Moderator: Right. So you think it’s possible to separate the foreign fighters? The foreign Al-Qaeda linked operatives, I guess, from the Somali population itself when you think Somalis make that distinction and say okay, it’s alright to take out these guys but we will at least give our tacit approval of that but if you go any closer and trying to take out the local guys, is a different matter entirely?

Bronwyn: It absolutely is. It sort of it edges on to a very important point about the way that we’re describing the Shabaab in Somalia. The Shabaab is not a monolithic movement. It’s composed of a bunch of thugs, businessmen, clan interest and there are only really a few people at the very top who are foreigners who are linked to Al-Qaeda and there’s only a small core of people who really have transnational goals. The vast majority of the Shabaab are opportunistic and nationalist actors and the United States when it’s engaged in Afghanistan and when it’s engaged in Iraq has gone through a vital process of learning. In the Iraq conflict in Sutter city for example, the US reached a turning point when it reached out to militants that it figured out were extremist but not transnationally oriented. In Afghanistan, the US is making a similar evolution and thinking it’s now reaching out to low and mid level numbers of the Taliban and saying, you know these guys, they don’t like us maybe they have extremist views but they’re not our enemies. And I think in Somalia, the US needs to make a similar distinction between people we don’t like and people who are our enemies that we have to fight a war with. And I think that if we do that, the conflict in Somalia from the US perspective will start looking manageable and very small indeed.

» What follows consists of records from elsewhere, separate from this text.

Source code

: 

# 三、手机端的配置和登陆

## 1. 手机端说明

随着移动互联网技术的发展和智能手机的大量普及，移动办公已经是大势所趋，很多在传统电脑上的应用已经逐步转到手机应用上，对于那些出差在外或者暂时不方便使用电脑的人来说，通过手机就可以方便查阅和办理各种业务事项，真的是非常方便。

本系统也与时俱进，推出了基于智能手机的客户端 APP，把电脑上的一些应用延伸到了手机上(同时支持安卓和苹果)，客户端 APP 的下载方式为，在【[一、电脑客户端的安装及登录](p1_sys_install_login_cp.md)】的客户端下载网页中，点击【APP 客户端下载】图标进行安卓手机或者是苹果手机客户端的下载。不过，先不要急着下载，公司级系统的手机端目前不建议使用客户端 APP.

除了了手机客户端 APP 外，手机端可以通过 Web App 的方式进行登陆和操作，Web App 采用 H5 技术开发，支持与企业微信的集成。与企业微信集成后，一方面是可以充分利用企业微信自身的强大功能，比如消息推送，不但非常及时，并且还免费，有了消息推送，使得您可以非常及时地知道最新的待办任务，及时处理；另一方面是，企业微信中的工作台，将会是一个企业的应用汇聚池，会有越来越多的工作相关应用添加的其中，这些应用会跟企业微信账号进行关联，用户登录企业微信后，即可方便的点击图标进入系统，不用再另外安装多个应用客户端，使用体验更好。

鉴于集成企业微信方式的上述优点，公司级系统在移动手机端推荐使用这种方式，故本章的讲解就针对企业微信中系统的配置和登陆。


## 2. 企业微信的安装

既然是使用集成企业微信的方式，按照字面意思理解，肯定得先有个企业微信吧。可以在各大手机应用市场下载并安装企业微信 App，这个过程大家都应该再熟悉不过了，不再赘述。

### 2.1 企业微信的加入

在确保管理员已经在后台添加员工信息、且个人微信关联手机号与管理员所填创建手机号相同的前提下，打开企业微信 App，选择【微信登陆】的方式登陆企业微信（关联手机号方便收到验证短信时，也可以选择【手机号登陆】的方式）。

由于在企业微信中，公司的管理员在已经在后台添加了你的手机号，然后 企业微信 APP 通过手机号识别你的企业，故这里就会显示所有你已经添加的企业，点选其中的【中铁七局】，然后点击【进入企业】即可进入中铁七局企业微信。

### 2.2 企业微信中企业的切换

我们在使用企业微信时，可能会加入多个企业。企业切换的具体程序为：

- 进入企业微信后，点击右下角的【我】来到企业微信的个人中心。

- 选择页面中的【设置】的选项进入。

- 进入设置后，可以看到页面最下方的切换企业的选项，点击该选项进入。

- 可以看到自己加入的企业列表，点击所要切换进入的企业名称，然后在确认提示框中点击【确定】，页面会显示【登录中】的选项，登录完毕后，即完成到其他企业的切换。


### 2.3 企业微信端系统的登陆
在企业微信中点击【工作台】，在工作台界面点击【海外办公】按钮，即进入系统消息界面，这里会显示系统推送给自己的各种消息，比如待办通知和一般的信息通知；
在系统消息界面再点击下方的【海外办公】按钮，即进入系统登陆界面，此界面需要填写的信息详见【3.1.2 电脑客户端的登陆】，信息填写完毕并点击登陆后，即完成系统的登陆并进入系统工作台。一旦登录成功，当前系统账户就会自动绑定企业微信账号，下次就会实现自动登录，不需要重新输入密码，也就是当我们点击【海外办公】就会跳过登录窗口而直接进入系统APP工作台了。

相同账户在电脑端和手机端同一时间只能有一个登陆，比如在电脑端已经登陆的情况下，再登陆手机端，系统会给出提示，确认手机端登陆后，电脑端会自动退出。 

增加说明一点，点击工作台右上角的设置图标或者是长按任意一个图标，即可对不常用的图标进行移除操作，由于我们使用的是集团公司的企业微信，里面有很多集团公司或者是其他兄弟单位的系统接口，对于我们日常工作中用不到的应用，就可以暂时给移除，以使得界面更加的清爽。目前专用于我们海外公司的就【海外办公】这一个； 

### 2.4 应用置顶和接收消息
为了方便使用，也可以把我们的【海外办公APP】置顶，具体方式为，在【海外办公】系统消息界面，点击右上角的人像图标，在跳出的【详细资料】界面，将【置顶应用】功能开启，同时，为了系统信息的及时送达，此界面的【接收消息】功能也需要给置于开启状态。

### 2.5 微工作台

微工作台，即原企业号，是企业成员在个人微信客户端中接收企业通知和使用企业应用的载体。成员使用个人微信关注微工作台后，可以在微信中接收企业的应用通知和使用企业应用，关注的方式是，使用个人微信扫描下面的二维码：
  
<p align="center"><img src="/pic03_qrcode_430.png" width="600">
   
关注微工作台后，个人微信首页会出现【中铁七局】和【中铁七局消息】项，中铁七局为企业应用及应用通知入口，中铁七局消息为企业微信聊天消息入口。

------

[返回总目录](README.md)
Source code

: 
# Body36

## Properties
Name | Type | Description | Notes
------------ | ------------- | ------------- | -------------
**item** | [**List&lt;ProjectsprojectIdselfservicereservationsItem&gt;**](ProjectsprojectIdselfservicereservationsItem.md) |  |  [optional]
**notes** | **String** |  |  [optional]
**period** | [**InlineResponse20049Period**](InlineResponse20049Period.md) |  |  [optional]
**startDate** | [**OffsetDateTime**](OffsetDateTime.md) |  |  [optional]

Moderator: To push you on this point yet, do you think again this is a rather an optimistic’s strategy to assume that Shabaab will just sort of fall apart and would just disintegrate just provided the US takes a step backwards? I mean, can we talk for example about the humanitarian situation right now in Somalia, it is notable recently that in the southern part of the country where Al-Shabaab has its sort of strong holds. The world food program has had to admit defeat essentially and say we cannot deliver anymore. We can’t deliver food aids to this part of the country because of interference from Al-Shabaab that demanding bribes. They won’t let women workers operate here and the staffs are under threat of attack and violence, so all of these suggest that the movement is becoming more rather than less extreme. Is it not a danger of disengagement leading to more extremism that this movement could just kind of spiral out of control?

Bronwyn: Yeah. I mean, I would say that certainly any strategy in Somalia has risks. I can’t think of anything that the international community has done in the country that hasn’t backfired in a fairly grievous way, and I think that an initial risk of the strategy would be that for a month or six months or a year it would appear that the Shabaab was consolidating in gaining ground most likely. It would take a certain period of time for the cracks to really make themselves felt. If that said, the current policy in which we’ve identified the Shabaab and the whole of the Shabaab as a terrorist group has lead to the situation where the world food program which is providing desperately needed food assistance to millions of Somalis. I mean, approximately 40% of the population needs this food aid in order to survive but the world food program has been forced to stop its operations because of fears that some of this food relief is making its way to armed militant groups. WFP has its own problems with the Shabaab, they don’t make it easy to operate but those problems have always been there and it’s a really good chance that the WFP would be able to negotiate with the Shabaab and resume its activities during the normal course of events, it’s been an ongoing problem. Instead what we have is a situation where food aid is not getting through, and the stoppage of food aid, and the fact that so many people are starving as a result of it is actually yet another thing that’s going to increase radicalization and make the Somalis feel that they are victim of the war on terror and not the beneficiaries of US efforts to prevent these bad guys from taking hold, and that’s a really big problem for US policy, this particularly bad when you think that while the US is concerned about food finding its way into the bad guys hands, armed shipments to the TFG are continuing and we know very well that many of those arms are finding their way on to the black market where they’re paying [IB] by the Shabaab. So it’s a really tough, I think. It puts the US in a very an enviable position to say food no, guns yes. Yeah.